+++ Source material +++

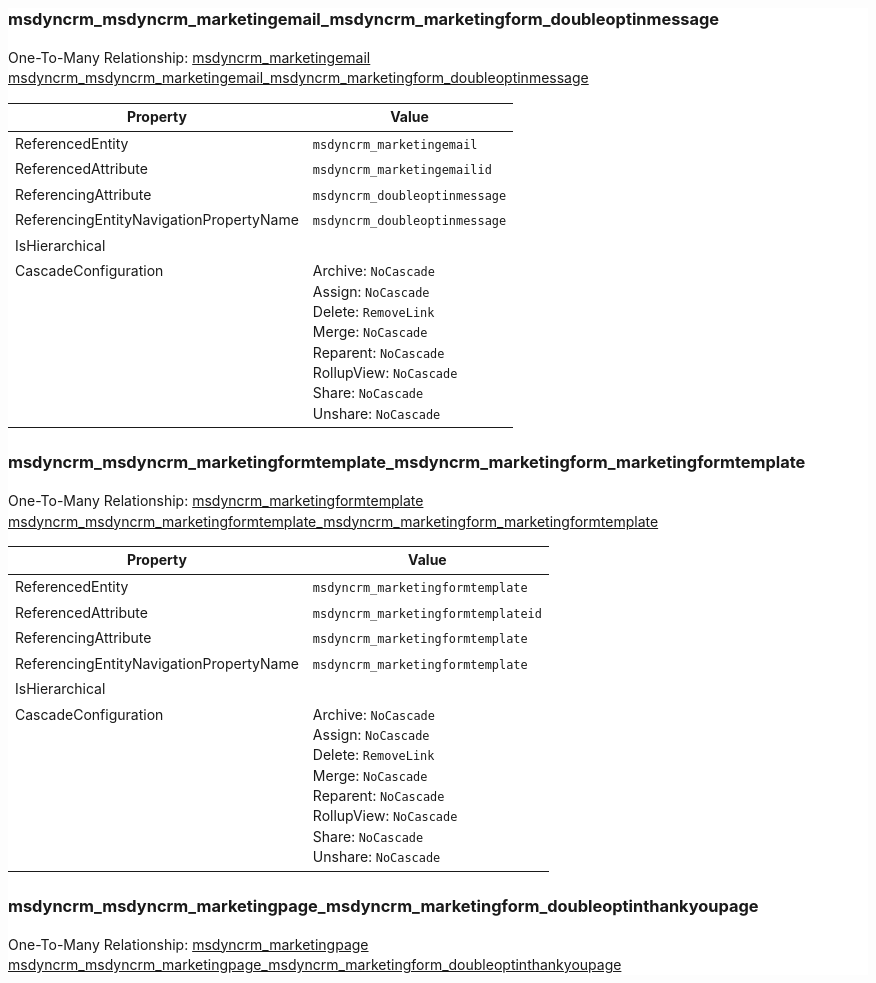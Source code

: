### <a name="BKMK_msdyncrm_msdyncrm_marketingemail_msdyncrm_marketingform_doubleoptinmessage"></a> msdyncrm_msdyncrm_marketingemail_msdyncrm_marketingform_doubleoptinmessage

One-To-Many Relationship: [msdyncrm_marketingemail msdyncrm_msdyncrm_marketingemail_msdyncrm_marketingform_doubleoptinmessage](msdyncrm_marketingemail.md#BKMK_msdyncrm_msdyncrm_marketingemail_msdyncrm_marketingform_doubleoptinmessage)

|Property|Value|
|---|---|
|ReferencedEntity|`msdyncrm_marketingemail`|
|ReferencedAttribute|`msdyncrm_marketingemailid`|
|ReferencingAttribute|`msdyncrm_doubleoptinmessage`|
|ReferencingEntityNavigationPropertyName|`msdyncrm_doubleoptinmessage`|
|IsHierarchical||
|CascadeConfiguration|Archive: `NoCascade`<br />Assign: `NoCascade`<br />Delete: `RemoveLink`<br />Merge: `NoCascade`<br />Reparent: `NoCascade`<br />RollupView: `NoCascade`<br />Share: `NoCascade`<br />Unshare: `NoCascade`|

### <a name="BKMK_msdyncrm_msdyncrm_marketingformtemplate_msdyncrm_marketingform_marketingformtemplate"></a> msdyncrm_msdyncrm_marketingformtemplate_msdyncrm_marketingform_marketingformtemplate

One-To-Many Relationship: [msdyncrm_marketingformtemplate msdyncrm_msdyncrm_marketingformtemplate_msdyncrm_marketingform_marketingformtemplate](msdyncrm_marketingformtemplate.md#BKMK_msdyncrm_msdyncrm_marketingformtemplate_msdyncrm_marketingform_marketingformtemplate)

|Property|Value|
|---|---|
|ReferencedEntity|`msdyncrm_marketingformtemplate`|
|ReferencedAttribute|`msdyncrm_marketingformtemplateid`|
|ReferencingAttribute|`msdyncrm_marketingformtemplate`|
|ReferencingEntityNavigationPropertyName|`msdyncrm_marketingformtemplate`|
|IsHierarchical||
|CascadeConfiguration|Archive: `NoCascade`<br />Assign: `NoCascade`<br />Delete: `RemoveLink`<br />Merge: `NoCascade`<br />Reparent: `NoCascade`<br />RollupView: `NoCascade`<br />Share: `NoCascade`<br />Unshare: `NoCascade`|

### <a name="BKMK_msdyncrm_msdyncrm_marketingpage_msdyncrm_marketingform_doubleoptinthankyoupage"></a> msdyncrm_msdyncrm_marketingpage_msdyncrm_marketingform_doubleoptinthankyoupage

One-To-Many Relationship: [msdyncrm_marketingpage msdyncrm_msdyncrm_marketingpage_msdyncrm_marketingform_doubleoptinthankyoupage](msdyncrm_marketingpage.md#BKMK_msdyncrm_msdyncrm_marketingpage_msdyncrm_marketingform_doubleoptinthankyoupage)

+++

> Action item
Looking at the entries, count the lines where the word "ReferencedEntity" appears, and state the count by itself.

> Task answer
2